The year was 1981. I was at Forest Research Institute in Dehradun at the invitation of my entomologist friend, Dr Sen Sharma to give a talk on elephant social behavior. At the end of the talk, he introduced me to the then 23-year-old Ram, saying that his father was a chemist, a colleague of his at FRI and that Ram was interested in talking to me. I found Ram full of enthusiasm, and greatly enjoyed chatting with him over the next hour and half. Ram had been brought up in Dehra Dun and had studied in the Dun School, following which he had obtained a Bachelor’s degree from St Stephen’s College and a Master’s from Delhi School of Economics. These were all highly prestigious educational institutions where many a rich and famous Indian including Rajiv Gandhi, Karan Singh, Jyotiraditya Scindia and Mani Shankar Aiyar had studied. Indeed, Mani Shankar Aiyar is notorious for his contemptuous remarks about people who have not had the advantage of such a sophisticated education. But Ram had no such false airs. He explained that he was a nature lover, fond of the Himalaya. He was fascinated by birds from a young age and at the age of twelve had written an article on the birds of the Dehra Dun’s New Forest in the ‘Newsletter for Birdwatchers’. He now wished to switch to sociology from economics and had just begun his Doctoral research on the Chipko Movement at the Indian Institute of Management in Kolkata.
Beginning with the British regime, the natural resources of the Himalaya had been plundered at a fast pace. This pace had only increased after independence. The cost of this exploitation was being imposed on the local people, who were suffering in many different ways, with huge landslides, and floods that washed away entire villages. An important cause of this damage was felling of trees. Trees were being supplied to industrial enterprises at throw away prices. One such enterprise was the manufacture of badminton rackets.

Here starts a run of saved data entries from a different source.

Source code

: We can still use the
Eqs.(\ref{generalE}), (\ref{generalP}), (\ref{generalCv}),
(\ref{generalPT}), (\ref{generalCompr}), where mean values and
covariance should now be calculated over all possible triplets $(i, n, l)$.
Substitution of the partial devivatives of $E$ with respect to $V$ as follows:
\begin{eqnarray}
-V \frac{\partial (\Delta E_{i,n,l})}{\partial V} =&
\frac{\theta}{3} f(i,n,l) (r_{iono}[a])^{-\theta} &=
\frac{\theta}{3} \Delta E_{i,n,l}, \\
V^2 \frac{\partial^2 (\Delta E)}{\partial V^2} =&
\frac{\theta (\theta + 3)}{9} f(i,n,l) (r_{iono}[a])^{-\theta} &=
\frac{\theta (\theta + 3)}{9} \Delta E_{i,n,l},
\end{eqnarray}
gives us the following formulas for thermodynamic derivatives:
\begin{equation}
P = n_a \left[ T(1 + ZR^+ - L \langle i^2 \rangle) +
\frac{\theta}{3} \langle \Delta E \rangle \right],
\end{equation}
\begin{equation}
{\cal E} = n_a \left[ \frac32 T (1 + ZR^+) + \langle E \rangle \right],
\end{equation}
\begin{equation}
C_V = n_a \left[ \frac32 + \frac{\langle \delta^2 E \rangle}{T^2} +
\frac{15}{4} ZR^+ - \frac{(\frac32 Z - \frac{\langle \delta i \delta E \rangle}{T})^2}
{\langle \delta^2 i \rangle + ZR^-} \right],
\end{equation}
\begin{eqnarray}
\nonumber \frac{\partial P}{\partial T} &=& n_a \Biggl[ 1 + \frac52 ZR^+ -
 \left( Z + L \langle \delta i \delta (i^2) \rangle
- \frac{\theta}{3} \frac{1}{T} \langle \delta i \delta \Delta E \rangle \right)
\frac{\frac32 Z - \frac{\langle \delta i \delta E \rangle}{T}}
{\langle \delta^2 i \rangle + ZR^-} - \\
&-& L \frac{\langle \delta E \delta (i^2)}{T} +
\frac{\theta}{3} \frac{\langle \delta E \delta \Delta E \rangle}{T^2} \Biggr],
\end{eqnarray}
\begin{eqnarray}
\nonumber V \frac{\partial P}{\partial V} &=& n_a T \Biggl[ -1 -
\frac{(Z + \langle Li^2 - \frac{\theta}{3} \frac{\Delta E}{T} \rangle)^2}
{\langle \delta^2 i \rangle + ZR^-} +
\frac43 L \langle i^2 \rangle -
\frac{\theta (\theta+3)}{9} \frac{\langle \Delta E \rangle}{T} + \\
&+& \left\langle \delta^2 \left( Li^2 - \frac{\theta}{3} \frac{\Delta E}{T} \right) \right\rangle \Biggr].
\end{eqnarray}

The Chipko movement had begun in 1973 as a result of peoples’ struggle to halt this felling of tree against their wishes. It had attracted a great deal of public attention with extensive news coverage. This movement had a long history. People had been registering their protests in many different ways over decades. A great deal of documentation was available on such protests. In recent decades, students of history had given up focusing exclusively on those in power and had begun to record history centered on the common people. Studies were appearing on how people at the bottom of the society struggle to fulfill their aspirations. Ram was interested in working on the Chipko Movement employing this new paradigm.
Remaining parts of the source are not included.